OpenXC paves road for makers and tinkerers
San Jose, CA. There's not much work a maker or tinkerer can perform on a car these days—at least not without risking the warranty. As cars become more advanced, they become more inaccessible, or more of a closed, system, according to Zac Nelson, a research engineer at Ford, delivering a keynote address at EE Live yesterday. However, some accessibility might be back, he said, because of the OpenXC open-source hardware and software platform. “We want to bring people back,” he said, to the point where they can create and improve their cars' features.
He cited infotainment as an area ripe for improvement. Car infotainment features tend to lag the features of consumer devices, because a car will be on the road 10 years—much longer than you'll keep a consumer device. He also described modern cars as “sensor nodes on wheels” and asked how we might make use of the data cars generate.

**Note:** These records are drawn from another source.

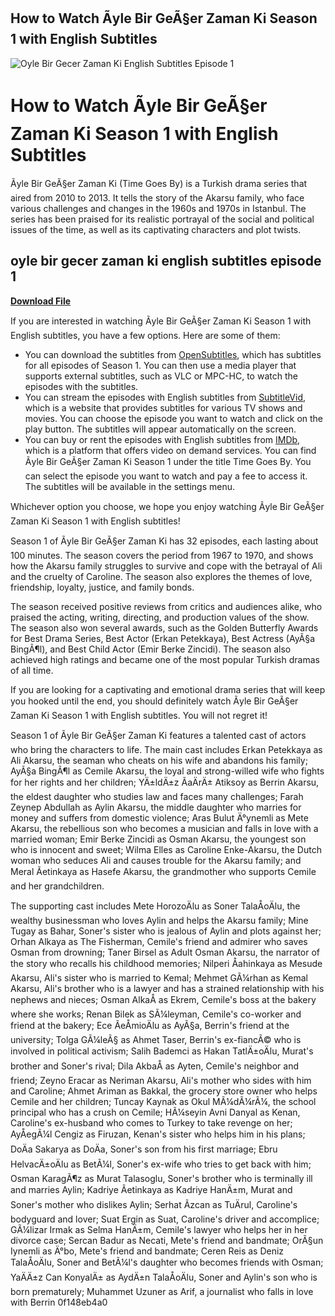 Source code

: ## How to Watch Ãyle Bir GeÃ§er Zaman Ki Season 1 with English Subtitles

 
![Oyle Bir Gecer Zaman Ki English Subtitles Episode 1](https://encrypted-tbn2.gstatic.com/images?q=tbn:ANd9GcRK-a9WX3etvlPvqaKXcTve1-qpLn3J4RARhR7O-6ztfrBeAuCKv5Y_JOAe)

 
# How to Watch Ãyle Bir GeÃ§er Zaman Ki Season 1 with English Subtitles
 
Ãyle Bir GeÃ§er Zaman Ki (Time Goes By) is a Turkish drama series that aired from 2010 to 2013. It tells the story of the Akarsu family, who face various challenges and changes in the 1960s and 1970s in Istanbul. The series has been praised for its realistic portrayal of the social and political issues of the time, as well as its captivating characters and plot twists.
 
## oyle bir gecer zaman ki english subtitles episode 1


[**Download File**](https://www.google.com/url?q=https%3A%2F%2Furluss.com%2F2tKxpu&sa=D&sntz=1&usg=AOvVaw016O7y-S564MkCXt17MFVm)

 
If you are interested in watching Ãyle Bir GeÃ§er Zaman Ki Season 1 with English subtitles, you have a few options. Here are some of them:
 
- You can download the subtitles from [OpenSubtitles](https://www.opensubtitles.com/en/tvshows/2010-oyle-bir-gecer-zaman-ki/seasons/1), which has subtitles for all episodes of Season 1. You can then use a media player that supports external subtitles, such as VLC or MPC-HC, to watch the episodes with the subtitles.
- You can stream the episodes with English subtitles from [SubtitleVid](https://subtitlevid.com/shows/39892/%C3%B6yle-bir-ge%C3%A7er-zaman-ki/season/1), which is a website that provides subtitles for various TV shows and movies. You can choose the episode you want to watch and click on the play button. The subtitles will appear automatically on the screen.
- You can buy or rent the episodes with English subtitles from [IMDb](https://www.imdb.com/title/tt1784141/), which is a platform that offers video on demand services. You can find Ãyle Bir GeÃ§er Zaman Ki Season 1 under the title Time Goes By. You can select the episode you want to watch and pay a fee to access it. The subtitles will be available in the settings menu.

Whichever option you choose, we hope you enjoy watching Ãyle Bir GeÃ§er Zaman Ki Season 1 with English subtitles!
  
Season 1 of Ãyle Bir GeÃ§er Zaman Ki has 32 episodes, each lasting about 100 minutes. The season covers the period from 1967 to 1970, and shows how the Akarsu family struggles to survive and cope with the betrayal of Ali and the cruelty of Caroline. The season also explores the themes of love, friendship, loyalty, justice, and family bonds.
 
The season received positive reviews from critics and audiences alike, who praised the acting, writing, directing, and production values of the show. The season also won several awards, such as the Golden Butterfly Awards for Best Drama Series, Best Actor (Erkan Petekkaya), Best Actress (AyÃ§a BingÃ¶l), and Best Child Actor (Emir Berke Zincidi). The season also achieved high ratings and became one of the most popular Turkish dramas of all time.
 
If you are looking for a captivating and emotional drama series that will keep you hooked until the end, you should definitely watch Ãyle Bir GeÃ§er Zaman Ki Season 1 with English subtitles. You will not regret it!
  
Season 1 of Ãyle Bir GeÃ§er Zaman Ki features a talented cast of actors who bring the characters to life. The main cast includes Erkan Petekkaya as Ali Akarsu, the seaman who cheats on his wife and abandons his family; AyÃ§a BingÃ¶l as Cemile Akarsu, the loyal and strong-willed wife who fights for her rights and her children; YÄ±ldÄ±z ÃaÄrÄ± Atiksoy as Berrin Akarsu, the eldest daughter who studies law and faces many challenges; Farah Zeynep Abdullah as Aylin Akarsu, the middle daughter who marries for money and suffers from domestic violence; Aras Bulut Ä°ynemli as Mete Akarsu, the rebellious son who becomes a musician and falls in love with a married woman; Emir Berke Zincidi as Osman Akarsu, the youngest son who is innocent and sweet; Wilma Elles as Caroline Enke-Akarsu, the Dutch woman who seduces Ali and causes trouble for the Akarsu family; and Meral Ãetinkaya as Hasefe Akarsu, the grandmother who supports Cemile and her grandchildren.
 
The supporting cast includes Mete HorozoÄlu as Soner TalaÅoÄlu, the wealthy businessman who loves Aylin and helps the Akarsu family; Mine Tugay as Bahar, Soner's sister who is jealous of Aylin and plots against her; Orhan Alkaya as The Fisherman, Cemile's friend and admirer who saves Osman from drowning; Taner Birsel as Adult Osman Akarsu, the narrator of the story who recalls his childhood memories; Nilperi Åahinkaya as Mesude Akarsu, Ali's sister who is married to Kemal; Mehmet GÃ¼rhan as Kemal Akarsu, Ali's brother who is a lawyer and has a strained relationship with his nephews and nieces; Osman AlkaÅ as Ekrem, Cemile's boss at the bakery where she works; Renan Bilek as SÃ¼leyman, Cemile's co-worker and friend at the bakery; Ece ÃeÅmioÄlu as AyÃ§a, Berrin's friend at the university; Tolga GÃ¼leÃ§ as Ahmet Taser, Berrin's ex-fiancÃ© who is involved in political activism; Salih Bademci as Hakan TatlÄ±oÄlu, Murat's brother and Soner's rival; Dila AkbaÅ as Ayten, Cemile's neighbor and friend; Zeyno Eracar as Neriman Akarsu, Ali's mother who sides with him and Caroline; Ahmet Ariman as Bakkal, the grocery store owner who helps Cemile and her children; Tuncay Kaynak as Okul MÃ¼dÃ¼rÃ¼, the school principal who has a crush on Cemile; HÃ¼seyin Avni Danyal as Kenan, Caroline's ex-husband who comes to Turkey to take revenge on her; AyÅegÃ¼l Cengiz as Firuzan, Kenan's sister who helps him in his plans; DoÄa Sakarya as DoÄa, Soner's son from his first marriage; Ebru HelvacÄ±oÄlu as BetÃ¼l, Soner's ex-wife who tries to get back with him; Osman KaragÃ¶z as Murat Talasoglu, Soner's brother who is terminally ill and marries Aylin; Kadriye Ãetinkaya as Kadriye HanÄ±m, Murat and Soner's mother who dislikes Aylin; Serhat Ãzcan as TuÄrul, Caroline's bodyguard and lover; Suat Ergin as Suat, Caroline's driver and accomplice; GÃ¼lizar Irmak as Selma HanÄ±m, Cemile's lawyer who helps her in her divorce case; Sercan Badur as Necati, Mete's friend and bandmate; OrÃ§un Iynemli as Ä°bo, Mete's friend and bandmate; Ceren Reis as Deniz TalaÅoÄlu, Soner and BetÃ¼l's daughter who becomes friends with Osman; YaÄÄ±z Can KonyalÄ± as AydÄ±n TalaÅoÄlu, Soner and Aylin's son who is born prematurely; Muhammet Uzuner as Arif, a journalist who falls in love with Berrin
 0f148eb4a0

Nelson described OpenXC as providing a read-only data-focused API that allows you to access data via a hardware dongle—called a vehicle interface, VI—that plugs into a car's diagnostic port. Essentially, the VI connects a vehicle's CAN bus—with its vendor-proprietary data traffic—to a USB or Bluetooth interface, with vehicle data presented as JSON objects. Available data include steering-wheel angle, speed, latitude, longitude, odometer reading, headlamp status, high-beam status, amount of fuel consumed, fuel efficiency, engine speed, torque, pedal position, and gear position.

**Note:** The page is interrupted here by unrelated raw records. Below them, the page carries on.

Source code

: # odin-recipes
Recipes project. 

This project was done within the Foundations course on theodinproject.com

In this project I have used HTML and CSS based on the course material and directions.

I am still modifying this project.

Nelson went into some detail on his use of OpenXC to develop a haptic-feedback shift knob. Rather than relying on a dashboard lamp to signal the optimum shift point (with the driver needing to look down), the haptic knob vibrates when it's time to shift. He employed 3-D printing, an Arduino board, and parts from an Xbox to build prototypes. He also described the integration of a webcam to serve as a backup camera and the implementation of a “retro gauge” that could display a choice of analog and digital information. He even suggested that a car—on encountering lots of starts and stops, indicating a traffic jam—could play soothing music to minimize road rage.
Nelson recounted his own experience as a child wrecking and then rebuilding a go cart. That, he said, taught him the value of modification and reuse. “OpenXC offers a platform for tinkerers and innovators to create something novel,” he said. “I want to see what you can create to enhance the driving experience.”